I am working on a webmail client. I want to store the remote mailboxes information in a Postgres database. As a general rule of thumb, most IMAP servers will have a similar default folder structure like so:

  • INBOX
    • Drafts
    • Outbox
    • Sent Messages
    • Trash
    • Junk Mail

etc, etc.

As I add users to my system, this information will be repeated across most users. So here's my question:

Considering these are small-ish strings, am I better off to just store all the mailbox information in one row (ie: mailbox name, attributes, delimiter, parentId, hasChildren) or should I store the mailbox names in a separate table and join on a foreign key?

Right now I'm thinking the former as the cost of storing the extra information is probably less than the cost of throwing more computing power at the database to maintain the same performance. But I am a novice when it comes to database design and I want my application to scale well.

Best Answer

Joining the mailbox table to a "FolderNames" table using a foreign key will be problematic if any particular user wants to change the name of any given folder, without changing that name for everyone else. You could get around this by having a nullable CustomFolderName column in the mailbox table.

Depending on the expected number of accounts, storing the name of the mailbox in the mailbox table is probably not a deal-breaker for performance, unless perhaps there are details you haven't shared with us. When you say these are "smallish strings", don't specify the column as having a maximum length of 1000 characters if your app will limit the folder names to 15 characters.

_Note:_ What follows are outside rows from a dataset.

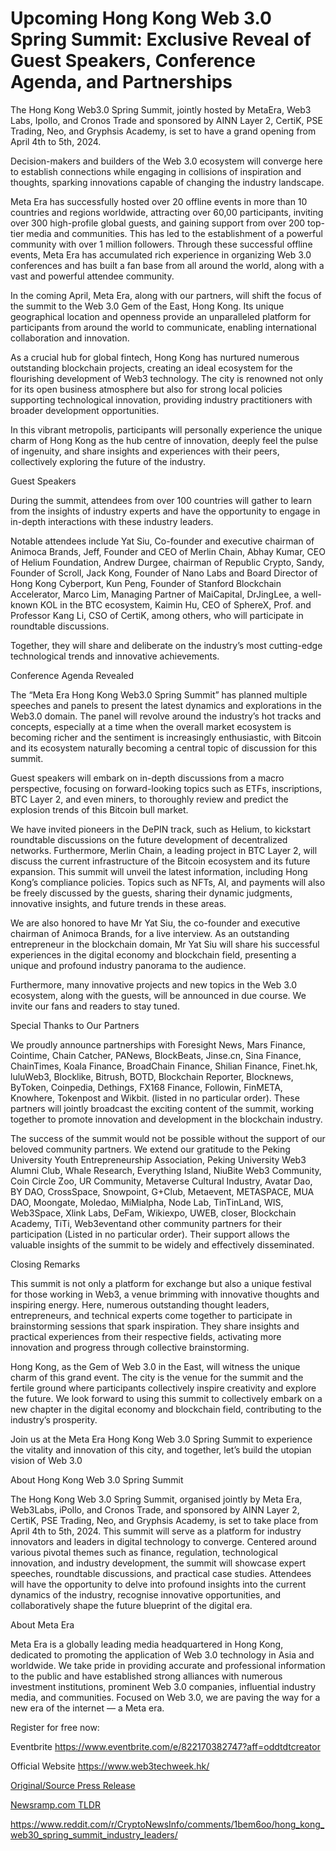 # Upcoming Hong Kong Web 3.0 Spring Summit: Exclusive Reveal of Guest Speakers, Conference Agenda, and Partnerships

The Hong Kong Web3.0 Spring Summit, jointly hosted by MetaEra, Web3 Labs, Ipollo, and Cronos Trade and sponsored by AINN Layer 2, CertiK, PSE Trading, Neo, and Gryphsis Academy, is set to have a grand opening from April 4th to 5th, 2024.

Decision-makers and builders of the Web 3.0 ecosystem will converge here to establish connections while engaging in collisions of inspiration and thoughts, sparking innovations capable of changing the industry landscape.

Meta Era has successfully hosted over 20 offline events in more than 10 countries and regions worldwide, attracting over 60,00 participants, inviting over 300 high-profile global guests, and gaining support from over 200 top-tier media and communities. This has led to the establishment of a powerful community with over 1 million followers. Through these successful offline events, Meta Era has accumulated rich experience in organizing Web 3.0 conferences and has built a fan base from all around the world, along with a vast and powerful attendee community.

In the coming April, Meta Era, along with our partners, will shift the focus of the summit to the Web 3.0 Gem of the East, Hong Kong. Its unique geographical location and openness provide an unparalleled platform for participants from around the world to communicate, enabling international collaboration and innovation.

As a crucial hub for global fintech, Hong Kong has nurtured numerous outstanding blockchain projects, creating an ideal ecosystem for the flourishing development of Web3 technology. The city is renowned not only for its open business atmosphere but also for strong local policies supporting technological innovation, providing industry practitioners with broader development opportunities.

In this vibrant metropolis, participants will personally experience the unique charm of Hong Kong as the hub centre of innovation, deeply feel the pulse of ingenuity, and share insights and experiences with their peers, collectively exploring the future of the industry.

Guest Speakers

During the summit, attendees from over 100 countries will gather to learn from the insights of industry experts and have the opportunity to engage in in-depth interactions with these industry leaders.

Notable attendees include Yat Siu, Co-founder and executive chairman of Animoca Brands, Jeff, Founder and CEO of Merlin Chain, Abhay Kumar, CEO of Helium Foundation, Andrew Durgee, chairman of Republic Crypto, Sandy, Founder of Scroll, Jack Kong, Founder of Nano Labs and Board Director of Hong Kong Cyberport, Kun Peng, Founder of Stanford Blockchain Accelerator, Marco Lim, Managing Partner of MaiCapital, DrJingLee, a well-known KOL in the BTC ecosystem, Kaimin Hu, CEO of SphereX, Prof. and Professor Kang Li, CSO of CertiK, among others, who will participate in roundtable discussions.

Together, they will share and deliberate on the industry’s most cutting-edge technological trends and innovative achievements.

Conference Agenda Revealed

The “Meta Era Hong Kong Web3.0 Spring Summit” has planned multiple speeches and panels to present the latest dynamics and explorations in the Web3.0 domain. The panel will revolve around the industry’s hot tracks and concepts, especially at a time when the overall market ecosystem is becoming richer and the sentiment is increasingly enthusiastic, with Bitcoin and its ecosystem naturally becoming a central topic of discussion for this summit.

Guest speakers will embark on in-depth discussions from a macro perspective, focusing on forward-looking topics such as ETFs, inscriptions, BTC Layer 2, and even miners, to thoroughly review and predict the explosion trends of this Bitcoin bull market.

We have invited pioneers in the DePIN track, such as Helium, to kickstart roundtable discussions on the future development of decentralized networks. Furthermore, Merlin Chain, a leading project in BTC Layer 2, will discuss the current infrastructure of the Bitcoin ecosystem and its future expansion. This summit will unveil the latest information, including Hong Kong’s compliance policies. Topics such as NFTs, AI, and payments will also be freely discussed by the guests, sharing their dynamic judgments, innovative insights, and future trends in these areas.

We are also honored to have Mr Yat Siu, the co-founder and executive chairman of Animoca Brands, for a live interview. As an outstanding entrepreneur in the blockchain domain, Mr Yat Siu will share his successful experiences in the digital economy and blockchain field, presenting a unique and profound industry panorama to the audience.

Furthermore, many innovative projects and new topics in the Web 3.0 ecosystem, along with the guests, will be announced in due course. We invite our fans and readers to stay tuned.

Special Thanks to Our Partners

We proudly announce partnerships with Foresight News, Mars Finance, Cointime, Chain Catcher, PANews, BlockBeats, Jinse.cn, Sina Finance, ChainTimes, Koala Finance, BroadChain Finance, Shilian Finance, Finet.hk, luluWeb3, Blocklike, Bitrush, BOTD, Blockchain Reporter, Blocknews, ByToken, Coinpedia, Dethings, FX168 Finance, Followin, FinMETA, Knowhere, Tokenpost and Wikbit. (listed in no particular order). These partners will jointly broadcast the exciting content of the summit, working together to promote innovation and development in the blockchain industry.

The success of the summit would not be possible without the support of our beloved community partners. We extend our gratitude to the Peking University Youth Entrepreneurship Association, Peking University Web3 Alumni Club, Whale Research, Everything Island, NiuBite Web3 Community, Coin Circle Zoo, UR Community, Metaverse Cultural Industry, Avatar Dao, BY DAO, CrossSpace, Snowpoint, G+Club, Metaevent, METASPACE, MUA DAO, Moongate, Moledao, MiMialpha, Node Lab, TinTinLand, WIS, Web3Space, Xlink Labs, DeFam, Wikiexpo, UWEB, closer, Blockchain Academy, TiTi, Web3eventand other community partners for their participation (Listed in no particular order). Their support allows the valuable insights of the summit to be widely and effectively disseminated.

Closing Remarks

This summit is not only a platform for exchange but also a unique festival for those working in Web3, a venue brimming with innovative thoughts and inspiring energy. Here, numerous outstanding thought leaders, entrepreneurs, and technical experts come together to participate in brainstorming sessions that spark inspiration. They share insights and practical experiences from their respective fields, activating more innovation and progress through collective brainstorming.

Hong Kong, as the Gem of Web 3.0 in the East, will witness the unique charm of this grand event. The city is the venue for the summit and the fertile ground where participants collectively inspire creativity and explore the future. We look forward to using this summit to collectively embark on a new chapter in the digital economy and blockchain field, contributing to the industry’s prosperity.

Join us at the Meta Era Hong Kong Web 3.0 Spring Summit to experience the vitality and innovation of this city, and together, let’s build the utopian vision of Web 3.0

About Hong Kong Web 3.0 Spring Summit

The Hong Kong Web 3.0 Spring Summit, organised jointly by Meta Era, Web3Labs, iPollo, and Cronos Trade, and sponsored by AINN Layer 2, CertiK, PSE Trading, Neo, and Gryphsis Academy, is set to take place from April 4th to 5th, 2024. This summit will serve as a platform for industry innovators and leaders in digital technology to converge. Centered around various pivotal themes such as finance, regulation, technological innovation, and industry development, the summit will showcase expert speeches, roundtable discussions, and practical case studies. Attendees will have the opportunity to delve into profound insights into the current dynamics of the industry, recognise innovative opportunities, and collaboratively shape the future blueprint of the digital era.

About Meta Era

Meta Era is a globally leading media headquartered in Hong Kong, dedicated to promoting the application of Web 3.0 technology in Asia and worldwide. We take pride in providing accurate and professional information to the public and have established strong alliances with numerous investment institutions, prominent Web 3.0 companies, influential industry media, and communities. Focused on Web 3.0, we are paving the way for a new era of the internet — a Meta era.

Register for free now:

Eventbrite https://www.eventbrite.com/e/822170382747?aff=oddtdtcreator

Official Website https://www.web3techweek.hk/ 

[Original/Source Press Release](https://blockchainwire.io/press-release/upcoming-hong-kong-web-30-spring-summit-exclusive-reveal-of-guest-speakers-conference-agenda-and-partnerships)
                    

[Newsramp.com TLDR](None) 

https://www.reddit.com/r/CryptoNewsInfo/comments/1bem6oo/hong_kong_web30_spring_summit_industry_leaders/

Overthinking optimization early on can be burdensome to the development effort. Focus on the database, just don't go entirely overboard at the very earliest stages of development. You're quite likely to change the structure as development progresses anyway. Ensuring you use the correct data types as appropriate is going to be far more important. For instance, please don't store dates in string columns. Use a date column. If there is going to be a time element, use a date/time column. Don't use 128 bit integers where 32 bit will suffice.